All lines in the records below that hold "beachtet" are to be shown.

### Document images with source code
- Opening Delimiter -

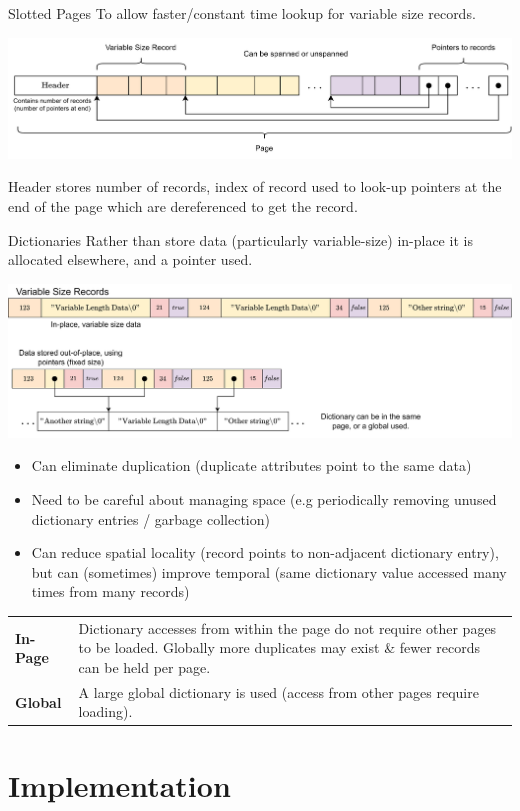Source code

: \begin{definitionbox}{Slotted Pages}
    To allow faster/constant time lookup for variable size records.
    \begin{center}
        \includegraphics[width=\textwidth]{storage/images/slotted_pages.drawio.png}
    \end{center}
    Header stores number of records, index of record used to look-up pointers at the end of the page which are dereferenced to get the record.
\end{definitionbox}

\begin{definitionbox}{Dictionaries}
    Rather than store data (particularly variable-size) in-place it is allocated elsewhere, and a pointer used.
    \begin{center}
        \includegraphics[width=\textwidth]{storage/images/dictionary_layout.drawio.png}
    \end{center}
    \begin{itemize}
        \item Can eliminate duplication (duplicate attributes point to the same data)
        \item Need to be careful about managing space (e.g periodically removing unused dictionary entries / garbage collection)
        \item Can reduce spatial locality (record points to non-adjacent dictionary entry), but can (sometimes) improve temporal (same dictionary value accessed many times from many records) 
    \end{itemize}
    \begin{center}
        \begin{tabular}{l p{}}
            \textbf{In-Page} & Dictionary accesses from within the page do not require other pages to be loaded. Globally more duplicates may exist \& fewer records can be held per page. \\
            \textbf{Global} & A large global dictionary is used (access from other pages require loading). \\
        \end{tabular}
    \end{center}
\end{definitionbox}

\section{Implementation}
\unfinished
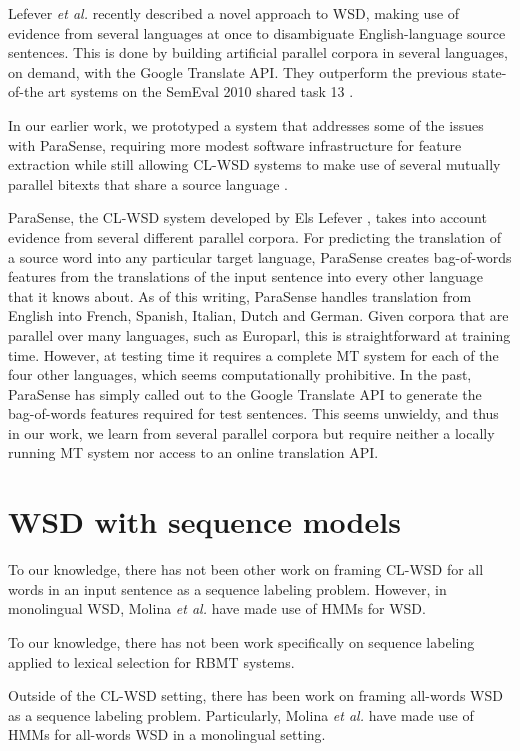 Lefever \textit{et al.} recently described a novel approach to WSD, making use
of evidence from several languages at once to disambiguate English-language
source sentences. This is done by building artificial parallel corpora in
several languages, on demand, with the Google Translate API. They outperform
the previous state-of-the art systems on the SemEval 2010 shared task 13
\cite{lefever-hoste-decock:2011:ACL-HLT2011}.

In our earlier work, we prototyped a system that addresses some of the issues
with ParaSense, requiring more modest software infrastructure for feature
extraction while still allowing CL-WSD systems to make use of several mutually
parallel bitexts that share a source language
\cite{rudnick-liu-gasser:2013:SemEval-2013}.

ParaSense, the CL-WSD system developed by Els Lefever
\cite{lefever-hoste-decock:2011:ACL-HLT2011}, takes into account evidence from
several different parallel corpora.
For predicting the translation of a source word into
any particular target language, ParaSense creates
bag-of-words features from the translations of the input sentence into every
other language that it knows about. As of this writing, ParaSense handles
translation from English into French, Spanish, Italian, Dutch and German.
Given corpora that are parallel over many languages, such as Europarl, this is
straightforward at
training time. However, at testing time it requires a complete MT system for
each of the four other languages, which seems computationally prohibitive. In
the past, ParaSense has simply called out to the Google Translate API to
generate the bag-of-words features required for test sentences. This seems
unwieldy, and thus in our work, we learn from several parallel corpora but
require neither a locally running MT system nor access to an online translation
API.

\section{WSD with sequence models}
To our knowledge, there has not been other work on framing CL-WSD for all words
in an input sentence as a sequence labeling problem. However, in monolingual
WSD, Molina \textit{et al.} \cite{DBLP:conf/iberamia/MolinaPS02} have made
use of HMMs for WSD. 

To our knowledge, there has not been work specifically on sequence labeling
applied to lexical selection for RBMT systems.

Outside of the CL-WSD setting, there has been work on framing all-words WSD as
a sequence labeling problem. Particularly, Molina \textit{et al.}
\cite{DBLP:conf/iberamia/MolinaPS02} have made use of HMMs for all-words
WSD in a monolingual setting.


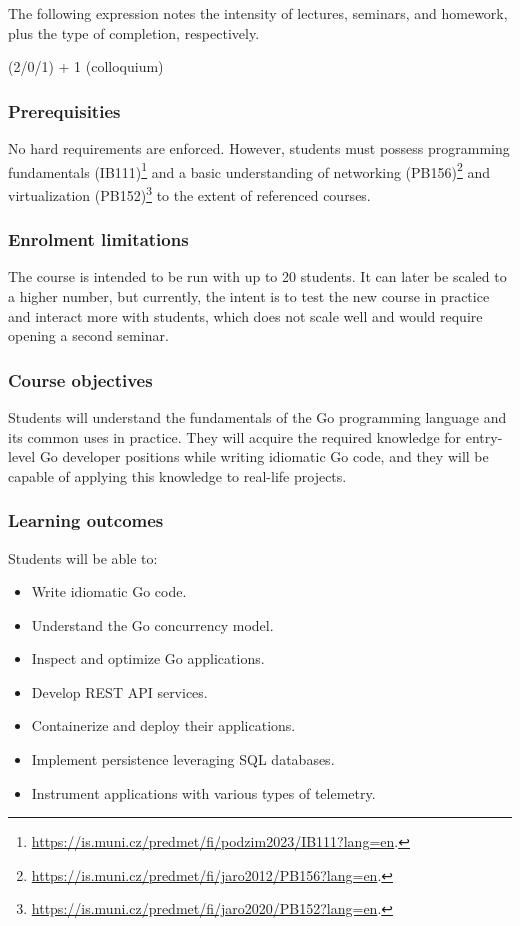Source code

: \documentclass[
  digital,
  color,
  oneside,
  nosansbold,
  nocolorbold,
  lof,
  lot,
]{fithesis4}
\begin{document}
The following expression notes the intensity of lectures, seminars, and homework, plus the type of completion, respectively.

(2/0/1) + 1 (colloquium)

\subsubsection{Prerequisities}

No hard requirements are enforced. However, students must possess programming fundamentals (IB111)\footnote{ \url{https://is.muni.cz/predmet/fi/podzim2023/IB111?lang=en}.} and a basic understanding of networking (PB156)\footnote{\url{https://is.muni.cz/predmet/fi/jaro2012/PB156?lang=en}.} and virtualization (PB152)\footnote{\url{https://is.muni.cz/predmet/fi/jaro2020/PB152?lang=en}.} to the extent of referenced courses.

\subsubsection{Enrolment limitations}

The course is intended to be run with up to 20 students. It can later be scaled to a higher number, but currently, the intent is to test the new course in practice and interact more with students, which does not scale well and would require opening a second seminar.

\subsubsection{Course objectives}

Students will understand the fundamentals of the Go programming language and its common uses in practice. They will acquire the required knowledge for entry-level Go developer positions while writing idiomatic Go code, and they will be capable of applying this knowledge to real-life projects.

\subsubsection{Learning outcomes}

Students will be able to:
\begin{itemize}
    \item Write idiomatic Go code.
    \item Understand the Go concurrency model.
    \item Inspect and optimize Go applications.
    \item Develop REST API services.
    \item Containerize and deploy their applications.
    \item Implement persistence leveraging SQL databases.
    \item Instrument applications with various types of telemetry.
\end{itemize}
\end{document}
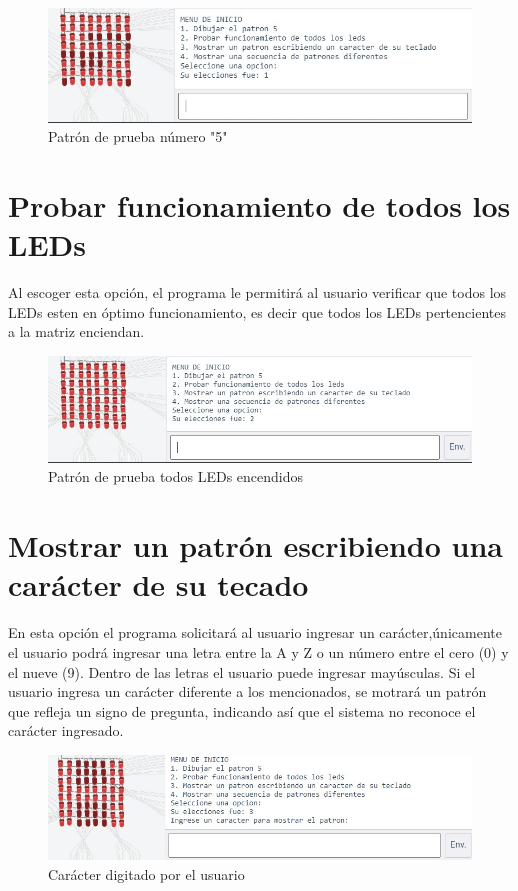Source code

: \documentclass{article}
\begin{document}
    \begin{figure}[h]
    \includegraphics[width=13cm]{5.jpeg}
    \centering
    \caption{Patrón de prueba número "5"}
    \label{5}
    \end{figure}
    
\section{Probar funcionamiento de todos los LEDs}\label{op2}
Al escoger esta opción, el programa le permitirá al usuario verificar que todos los LEDs esten en óptimo funcionamiento, es decir que todos los LEDs pertencientes a la matriz enciendan.

    \begin{figure}[h]
    \includegraphics[width=13cm]{full.jpeg}
    \centering
    \caption{Patrón de prueba todos LEDs encendidos}
    \label{full}
    \end{figure}

\section{Mostrar un patrón escribiendo una carácter de su tecado}\label{op3}
En esta opción el programa solicitará al usuario ingresar un carácter,únicamente el usuario podrá ingresar una letra entre la A y Z o un número entre el cero (0) y el nueve (9). Dentro de las letras el usuario puede ingresar mayúsculas. Si el usuario ingresa un carácter diferente a los mencionados, se motrará un patrón que refleja un signo de pregunta, indicando así que el sistema no reconoce el carácter ingresado.

    \begin{figure}[h]
    \includegraphics[width=13cm]{patron.jpeg}
    \centering
    \caption{Carácter digitado por el usuario}
    \label{patron}
    \end{figure}
    
\end{document}

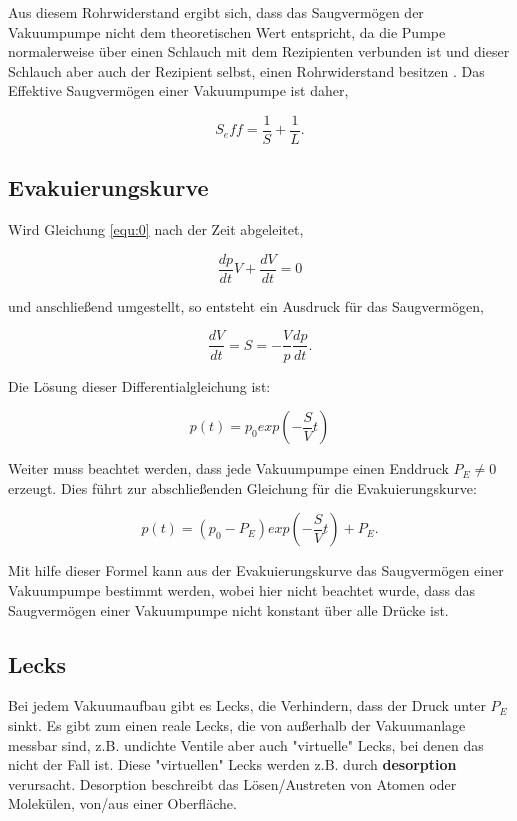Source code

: Aus diesem Rohrwiderstand ergibt sich, dass das Saugvermögen der Vakuumpumpe nicht dem theoretischen Wert entspricht, 
da die Pumpe normalerweise über einen Schlauch mit dem Rezipienten verbunden ist und dieser Schlauch aber auch der Rezipient selbst, 
einen Rohrwiderstand besitzen \cite{Buch, S82}.
Das Effektive Saugvermögen einer Vakuumpumpe ist daher,

    \begin{equation}
    \label{equ:9}
        S_eff = \frac{1}{S} + \frac{1}{L}.
    \end{equation}


\subsection{Evakuierungskurve}
Wird Gleichung \ref{equ:0} nach der Zeit abgeleitet, 

    \begin{equation}
    \label{equ:10}
        \frac{dp}{dt} V + \frac{dV}{dt} = 0
    \end{equation}

und anschließend umgestellt, so entsteht ein Ausdruck für das Saugvermögen,

    \begin{equation}
    \label{equ:11}
        \frac{dV}{dt} = S = - \frac{V}{p} \frac{dp}{dt}.
    \end{equation}

Die Lösung dieser Differentialgleichung ist:

    \begin{equation}
    \label{equ:12}
        p(t) = p_0 exp(- \frac{S}{V}t)
    \end{equation}

Weiter muss beachtet werden, dass jede Vakuumpumpe einen Enddruck $P_E \neq 0$ erzeugt. 
Dies führt zur abschließenden Gleichung für die Evakuierungskurve:

    \begin{equation}
    \label{equ:13}
        p(t) = (p_0 - P_E) exp(- \frac{S}{V} t) + P_E.
    \end{equation}

Mit hilfe dieser Formel kann aus der Evakuierungskurve das Saugvermögen einer Vakuumpumpe bestimmt werden,
wobei hier nicht beachtet wurde, dass das Saugvermögen einer Vakuumpumpe nicht konstant über alle Drücke ist.


\subsection{Lecks}
Bei jedem Vakuumaufbau gibt es Lecks, die Verhindern, dass der Druck unter $P_E$ sinkt.
Es gibt zum einen reale Lecks, die von außerhalb der Vakuumanlage messbar sind, z.B. undichte Ventile 
aber auch "virtuelle" Lecks, bei denen das nicht der Fall ist.
Diese "virtuellen" Lecks werden z.B. durch \textbf{desorption} verursacht.
Desorption beschreibt das Lösen/Austreten von Atomen oder Molekülen, von/aus einer Oberfläche.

- Closing Delimiter -

### Solution
Weiter muss beachtet werden, dass jede Vakuumpumpe einen Enddruck $P_E \neq 0$ erzeugt. 
wobei hier nicht beachtet wurde, dass das Saugvermögen einer Vakuumpumpe nicht konstant über alle Drücke ist.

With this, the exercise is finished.